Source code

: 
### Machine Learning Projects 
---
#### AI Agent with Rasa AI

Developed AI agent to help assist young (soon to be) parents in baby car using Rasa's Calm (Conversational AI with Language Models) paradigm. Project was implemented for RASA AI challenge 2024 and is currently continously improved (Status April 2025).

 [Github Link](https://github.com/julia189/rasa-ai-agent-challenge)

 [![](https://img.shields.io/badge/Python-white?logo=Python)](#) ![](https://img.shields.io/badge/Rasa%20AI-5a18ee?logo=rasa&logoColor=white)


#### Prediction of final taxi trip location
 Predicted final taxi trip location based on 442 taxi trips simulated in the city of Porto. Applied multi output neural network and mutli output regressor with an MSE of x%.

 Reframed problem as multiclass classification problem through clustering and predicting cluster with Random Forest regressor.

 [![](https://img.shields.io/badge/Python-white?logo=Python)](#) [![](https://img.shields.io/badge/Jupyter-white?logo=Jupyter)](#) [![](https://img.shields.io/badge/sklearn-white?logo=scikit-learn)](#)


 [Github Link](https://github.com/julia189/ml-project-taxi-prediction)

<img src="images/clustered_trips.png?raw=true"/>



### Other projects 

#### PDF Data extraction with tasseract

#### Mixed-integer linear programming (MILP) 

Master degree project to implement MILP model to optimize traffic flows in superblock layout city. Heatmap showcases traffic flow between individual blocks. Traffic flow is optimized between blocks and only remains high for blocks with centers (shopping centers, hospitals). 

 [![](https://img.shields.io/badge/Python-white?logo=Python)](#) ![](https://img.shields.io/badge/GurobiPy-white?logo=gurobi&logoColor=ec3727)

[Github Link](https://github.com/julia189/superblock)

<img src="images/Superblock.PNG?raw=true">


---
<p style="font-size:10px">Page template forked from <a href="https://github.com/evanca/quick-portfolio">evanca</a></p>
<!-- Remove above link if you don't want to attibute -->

_Required action:_
Every entry is to be restated word for word, with nothing dropped.

_Task answer:_
Source code

: 
### Machine Learning Projects 
---
#### AI Agent with Rasa AI

Developed AI agent to help assist young (soon to be) parents in baby car using Rasa's Calm (Conversational AI with Language Models) paradigm. Project was implemented for RASA AI challenge 2024 and is currently continously improved (Status April 2025).

 [Github Link](https://github.com/julia189/rasa-ai-agent-challenge)

 [![](https://img.shields.io/badge/Python-white?logo=Python)](#) ![](https://img.shields.io/badge/Rasa%20AI-5a18ee?logo=rasa&logoColor=white)


#### Prediction of final taxi trip location
 Predicted final taxi trip location based on 442 taxi trips simulated in the city of Porto. Applied multi output neural network and mutli output regressor with an MSE of x%.

 Reframed problem as multiclass classification problem through clustering and predicting cluster with Random Forest regressor.

 [![](https://img.shields.io/badge/Python-white?logo=Python)](#) [![](https://img.shields.io/badge/Jupyter-white?logo=Jupyter)](#) [![](https://img.shields.io/badge/sklearn-white?logo=scikit-learn)](#)


 [Github Link](https://github.com/julia189/ml-project-taxi-prediction)

<img src="images/clustered_trips.png?raw=true"/>



### Other projects 

#### PDF Data extraction with tasseract

#### Mixed-integer linear programming (MILP) 

Master degree project to implement MILP model to optimize traffic flows in superblock layout city. Heatmap showcases traffic flow between individual blocks. Traffic flow is optimized between blocks and only remains high for blocks with centers (shopping centers, hospitals). 

 [![](https://img.shields.io/badge/Python-white?logo=Python)](#) ![](https://img.shields.io/badge/GurobiPy-white?logo=gurobi&logoColor=ec3727)

[Github Link](https://github.com/julia189/superblock)

<img src="images/Superblock.PNG?raw=true">


---
<p style="font-size:10px">Page template forked from <a href="https://github.com/evanca/quick-portfolio">evanca</a></p>
<!-- Remove above link if you don't want to attibute -->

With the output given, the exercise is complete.